§ **RECORDS FOR THE EXERCISE**
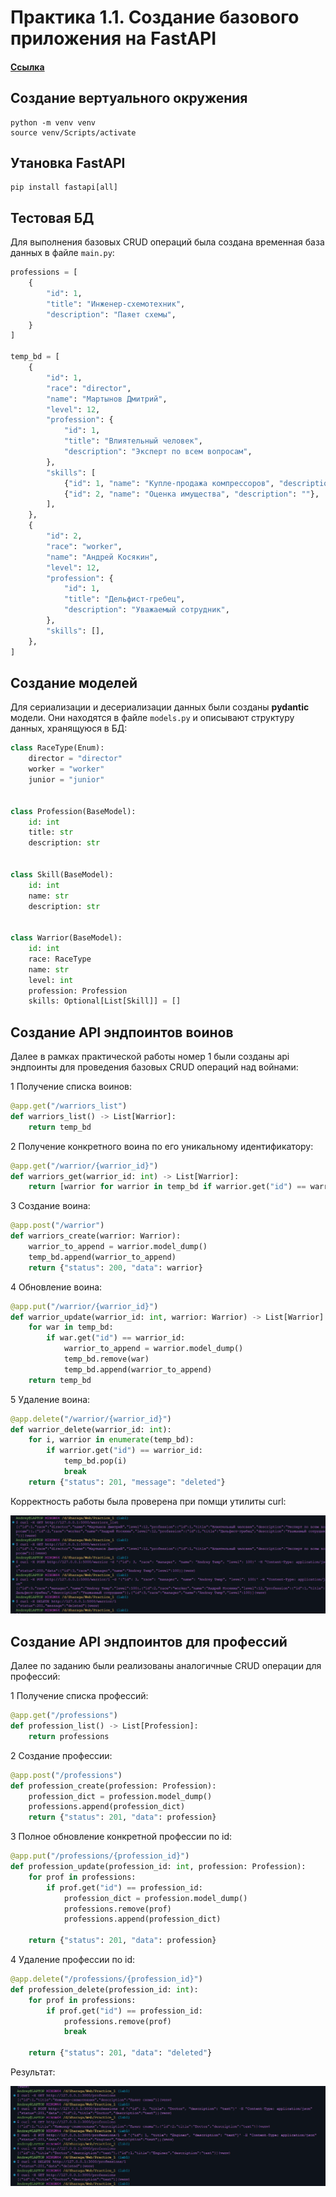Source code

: # Практика 1.1. Создание базового приложения на FastAPI

#### [Ссылка](https://github.com/KotovshchikovAndrey/ITMOWeb/tree/master/Practice_1)

## Создание вертуального окружения

```
python -m venv venv
source venv/Scripts/activate
```

## Утановка FastAPI

```
pip install fastapi[all]
```

## Тестовая БД

Для выполнения базовых CRUD операций была создана временная база данных в файле `main.py`:

```python
professions = [
    {
        "id": 1,
        "title": "Инженер-схемотехник",
        "description": "Паяет схемы",
    }
]

temp_bd = [
    {
        "id": 1,
        "race": "director",
        "name": "Мартынов Дмитрий",
        "level": 12,
        "profession": {
            "id": 1,
            "title": "Влиятельный человек",
            "description": "Эксперт по всем вопросам",
        },
        "skills": [
            {"id": 1, "name": "Купле-продажа компрессоров", "description": ""},
            {"id": 2, "name": "Оценка имущества", "description": ""},
        ],
    },
    {
        "id": 2,
        "race": "worker",
        "name": "Андрей Косякин",
        "level": 12,
        "profession": {
            "id": 1,
            "title": "Дельфист-гребец",
            "description": "Уважаемый сотрудник",
        },
        "skills": [],
    },
]
```

## Создание моделей

Для сериализации и десериализации данных были созданы **pydantic** модели. Они находятся в файле `models.py` и описывают структуру данных, хранящуюся в БД:

```python
class RaceType(Enum):
    director = "director"
    worker = "worker"
    junior = "junior"


class Profession(BaseModel):
    id: int
    title: str
    description: str


class Skill(BaseModel):
    id: int
    name: str
    description: str


class Warrior(BaseModel):
    id: int
    race: RaceType
    name: str
    level: int
    profession: Profession
    skills: Optional[List[Skill]] = []
```

## Создание API эндпоинтов воинов

Далее в рамках практической работы номер 1 были созданы api эндпоинты для
проведения базовых CRUD операций над войнами:

1 Получение списка воинов:

```python
@app.get("/warriors_list")
def warriors_list() -> List[Warrior]:
    return temp_bd
```

2 Получение конкретного воина по его уникальному идентификатору:

```python
@app.get("/warrior/{warrior_id}")
def warriors_get(warrior_id: int) -> List[Warrior]:
    return [warrior for warrior in temp_bd if warrior.get("id") == warrior_id]
```

3 Создание воина:

```python
@app.post("/warrior")
def warriors_create(warrior: Warrior):
    warrior_to_append = warrior.model_dump()
    temp_bd.append(warrior_to_append)
    return {"status": 200, "data": warrior}
```

4 Обновление воина:

```python
@app.put("/warrior/{warrior_id}")
def warrior_update(warrior_id: int, warrior: Warrior) -> List[Warrior]:
    for war in temp_bd:
        if war.get("id") == warrior_id:
            warrior_to_append = warrior.model_dump()
            temp_bd.remove(war)
            temp_bd.append(warrior_to_append)
    return temp_bd
```


5 Удаление воина:

```python
@app.delete("/warrior/{warrior_id}")
def warrior_delete(warrior_id: int):
    for i, warrior in enumerate(temp_bd):
        if warrior.get("id") == warrior_id:
            temp_bd.pop(i)
            break
    return {"status": 201, "message": "deleted"}
```

Корректность работы была проверена при помщи утилиты curl:

![](assets/practice1.1/curl_results.png)

## Создание API эндпоинтов для профессий

Далее по заданию были реализованы аналогичные CRUD операции для профессий:

1 Получение списка профессий:

```python
@app.get("/professions")
def profession_list() -> List[Profession]:
    return professions
```

2 Создание профессии:

```python
@app.post("/professions")
def profession_create(profession: Profession):
    profession_dict = profession.model_dump()
    professions.append(profession_dict)
    return {"status": 201, "data": profession}
```

3 Полное обновление конкретной профессии по id:

```python
@app.put("/professions/{profession_id}")
def profession_update(profession_id: int, profession: Profession):
    for prof in professions:
        if prof.get("id") == profession_id:
            profession_dict = profession.model_dump()
            professions.remove(prof)
            professions.append(profession_dict)

    return {"status": 201, "data": profession}
```

4 Удаление профессии по id:

```python
@app.delete("/professions/{profession_id}")
def profession_delete(profession_id: int):
    for prof in professions:
        if prof.get("id") == profession_id:
            professions.remove(prof)
            break

    return {"status": 201, "data": "deleted"}
```

Результат:

![](assets/practice1.1/profession_results.png)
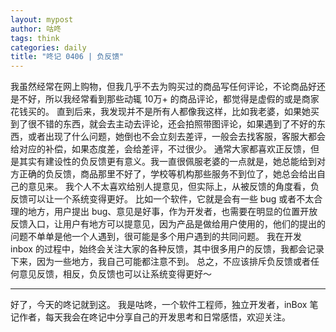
 ```yaml
---
layout: mypost
author: 咕咚
tags: think
categories: daily
title: "咚记 0406 | 负反馈"
---
```


我虽然经常在网上购物，但我几乎不去为购买过的商品写任何评论，不论商品好还是不好，所以我经常看到那些动辄 10万+ 的商品评论，都觉得是虚假的或是商家花钱买的。
直到后来，我发现并不是所有人都像我这样，比如我老婆，如果她买到了很不错的东西，就会去主动去评论，还会拍照带图评论，如果遇到了不好的东西，或者出现了什么问题，她倒也不会立刻去差评，一般会去找客服，客服大都会给对应的补偿，如果态度差，会给差评，不过很少。
通常大家都喜欢正反馈，但是其实有建设性的负反馈更有意义。我一直很佩服老婆的一点就是，她总能给到对方正确的负反馈，商品那里不好了，学校等机构那些服务不到位了，她总会给出自己的意见来。
我个人不太喜欢给别人提意见，但实际上，从被反馈的角度看，负反馈可以让一个系统变得更好。
比如一个软件，它就是会有一些 bug 或者不太合理的地方，用户提出 bug、意见是好事，作为开发者，也需要在明显的位置开放反馈入口，让用户有地方可以提意见，因为产品是做给用户使用的，他们的提出的问题不单单是他一个人遇到，很可能是多个用户遇到的共同问题。
我在开发 inbox 的过程中，始终会关注大家的各种反馈，其中很多用户的反馈，我都会记录下来，因为一些地方，我自己可能都注意不到。
总之，不应该排斥负反馈或者任何意见反馈，相反，负反馈也可以让系统变得更好～ 

---
好了，今天的咚记就到这。
我是咕咚，一个软件工程师，独立开发者，inBox 笔记作者，每天我会在咚记中分享自己的开发思考和日常感悟，欢迎关注。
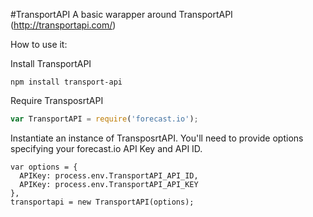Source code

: #TransportAPI
A basic warapper around TransportAPI (http://transportapi.com/)

How to use it:

Install TransportAPI
```
npm install transport-api
```
Require TransposrtAPI 
```javascript
var TransportAPI = require('forecast.io');
 ```
 
 Instantiate an instance of TransposrtAPI. You'll need to provide options specifying your forecast.io API Key and API ID.

```
var options = {
  APIKey: process.env.TransportAPI_API_ID,
  APIKey: process.env.TransportAPI_API_KEY 
},
transportapi = new TransportAPI(options);
```
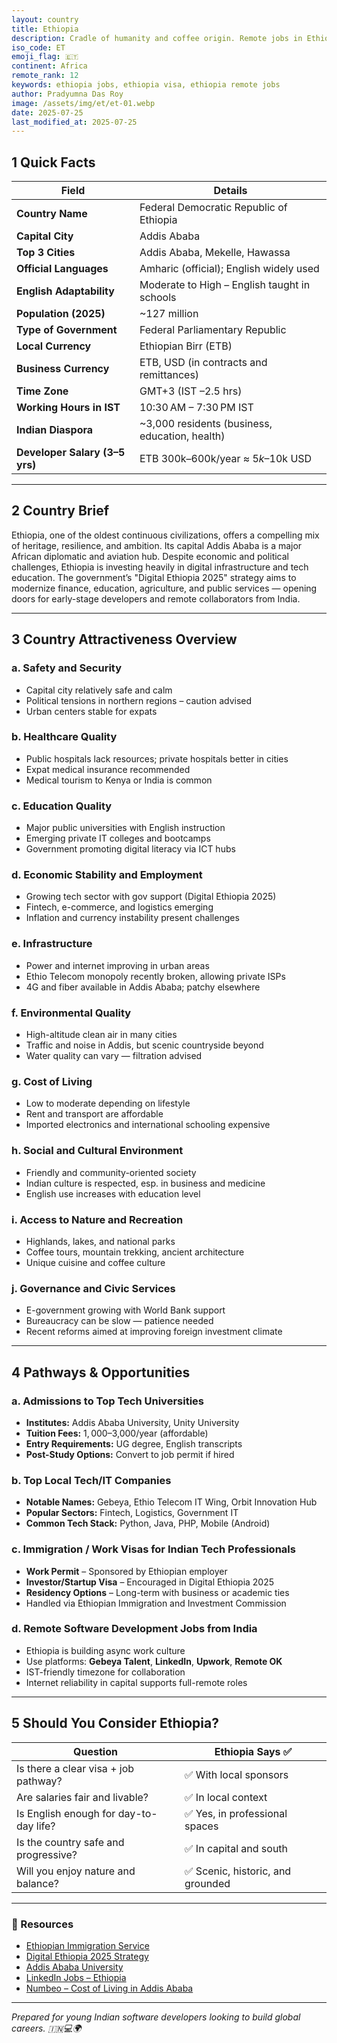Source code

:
 ```yaml
---
layout: country
title: Ethiopia
description: Cradle of humanity and coffee origin. Remote jobs in Ethiopia. Trilp AI curated info. Indians in Ethiopia.
iso_code: ET
emoji_flag: 🇪🇹
continent: Africa
remote_rank: 12
keywords: ethiopia jobs, ethiopia visa, ethiopia remote jobs
author: Pradyumna Das Roy
image: /assets/img/et/et-01.webp
date: 2025-07-25
last_modified_at: 2025-07-25
---
```


## 1 Quick Facts

| Field                          | Details                                        |
| ------------------------------ | ---------------------------------------------- |
| **Country Name**               | Federal Democratic Republic of Ethiopia        |
| **Capital City**               | Addis Ababa                                    |
| **Top 3 Cities**               | Addis Ababa, Mekelle, Hawassa                  |
| **Official Languages**         | Amharic (official); English widely used        |
| **English Adaptability**       | Moderate to High – English taught in schools   |
| **Population (2025)**          | ~127 million                                   |
| **Type of Government**         | Federal Parliamentary Republic                 |
| **Local Currency**             | Ethiopian Birr (ETB)                           |
| **Business Currency**          | ETB, USD (in contracts and remittances)        |
| **Time Zone**                  | GMT+3 (IST –2.5 hrs)                           |
| **Working Hours in IST**       | 10:30 AM – 7:30 PM IST                         |
| **Indian Diaspora**            | ~3,000 residents (business, education, health) |
| **Developer Salary (3–5 yrs)** | ETB 300k–600k/year ≈ $5k–$10k USD              |

---

## 2 Country Brief

Ethiopia, one of the oldest continuous civilizations, offers a compelling mix of heritage, resilience, and ambition. Its capital Addis Ababa is a major African diplomatic and aviation hub. Despite economic and political challenges, Ethiopia is investing heavily in digital infrastructure and tech education. The government’s "Digital Ethiopia 2025" strategy aims to modernize finance, education, agriculture, and public services — opening doors for early-stage developers and remote collaborators from India.

---

## 3 Country Attractiveness Overview

### a. Safety and Security

- Capital city relatively safe and calm
- Political tensions in northern regions – caution advised
- Urban centers stable for expats

### b. Healthcare Quality

- Public hospitals lack resources; private hospitals better in cities
- Expat medical insurance recommended
- Medical tourism to Kenya or India is common

### c. Education Quality

- Major public universities with English instruction
- Emerging private IT colleges and bootcamps
- Government promoting digital literacy via ICT hubs

### d. Economic Stability and Employment

- Growing tech sector with gov support (Digital Ethiopia 2025)
- Fintech, e-commerce, and logistics emerging
- Inflation and currency instability present challenges

### e. Infrastructure

- Power and internet improving in urban areas
- Ethio Telecom monopoly recently broken, allowing private ISPs
- 4G and fiber available in Addis Ababa; patchy elsewhere

### f. Environmental Quality

- High-altitude clean air in many cities
- Traffic and noise in Addis, but scenic countryside beyond
- Water quality can vary — filtration advised

### g. Cost of Living

- Low to moderate depending on lifestyle
- Rent and transport are affordable
- Imported electronics and international schooling expensive

### h. Social and Cultural Environment

- Friendly and community-oriented society
- Indian culture is respected, esp. in business and medicine
- English use increases with education level

### i. Access to Nature and Recreation

- Highlands, lakes, and national parks
- Coffee tours, mountain trekking, ancient architecture
- Unique cuisine and coffee culture

### j. Governance and Civic Services

- E-government growing with World Bank support
- Bureaucracy can be slow — patience needed
- Recent reforms aimed at improving foreign investment climate

---

## 4 Pathways & Opportunities

### a. Admissions to Top Tech Universities

- **Institutes:** Addis Ababa University, Unity University
- **Tuition Fees:** $1,000–$3,000/year (affordable)
- **Entry Requirements:** UG degree, English transcripts
- **Post-Study Options:** Convert to job permit if hired

### b. Top Local Tech/IT Companies

- **Notable Names:** Gebeya, Ethio Telecom IT Wing, Orbit Innovation Hub
- **Popular Sectors:** Fintech, Logistics, Government IT
- **Common Tech Stack:** Python, Java, PHP, Mobile (Android)

### c. Immigration / Work Visas for Indian Tech Professionals

- **Work Permit** – Sponsored by Ethiopian employer
- **Investor/Startup Visa** – Encouraged in Digital Ethiopia 2025
- **Residency Options** – Long-term with business or academic ties
- Handled via Ethiopian Immigration and Investment Commission

### d. Remote Software Development Jobs from India

- Ethiopia is building async work culture
- Use platforms: **Gebeya Talent**, **LinkedIn**, **Upwork**, **Remote OK**
- IST-friendly timezone for collaboration
- Internet reliability in capital supports full-remote roles

---

## 5 Should You Consider Ethiopia?

| Question                               | Ethiopia Says ✅                  |
| -------------------------------------- | --------------------------------- |
| Is there a clear visa + job pathway?   | ✅ With local sponsors            |
| Are salaries fair and livable?         | ✅ In local context               |
| Is English enough for day-to-day life? | ✅ Yes, in professional spaces    |
| Is the country safe and progressive?   | ✅ In capital and south           |
| Will you enjoy nature and balance?     | ✅ Scenic, historic, and grounded |

---

### 🔗 Resources

- [Ethiopian Immigration Service](https://www.evisa.gov.et/)
- [Digital Ethiopia 2025 Strategy](https://moin.gov.et/digital-ethiopia-2025/)
- [Addis Ababa University](https://www.aau.edu.et/)
- [LinkedIn Jobs – Ethiopia](https://www.linkedin.com/jobs/search/?location=Ethiopia)
- [Numbeo – Cost of Living in Addis Ababa](https://www.numbeo.com/cost-of-living/in/Addis-Ababa)

---

_Prepared for young Indian software developers looking to build global careers. 🇮🇳💻🌍_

§ **GOAL OF THE EXERCISE**
Determine how many lines in the listing above contain "Gebeya", giving the number and no other words.

§ **FINISHED TASK**
2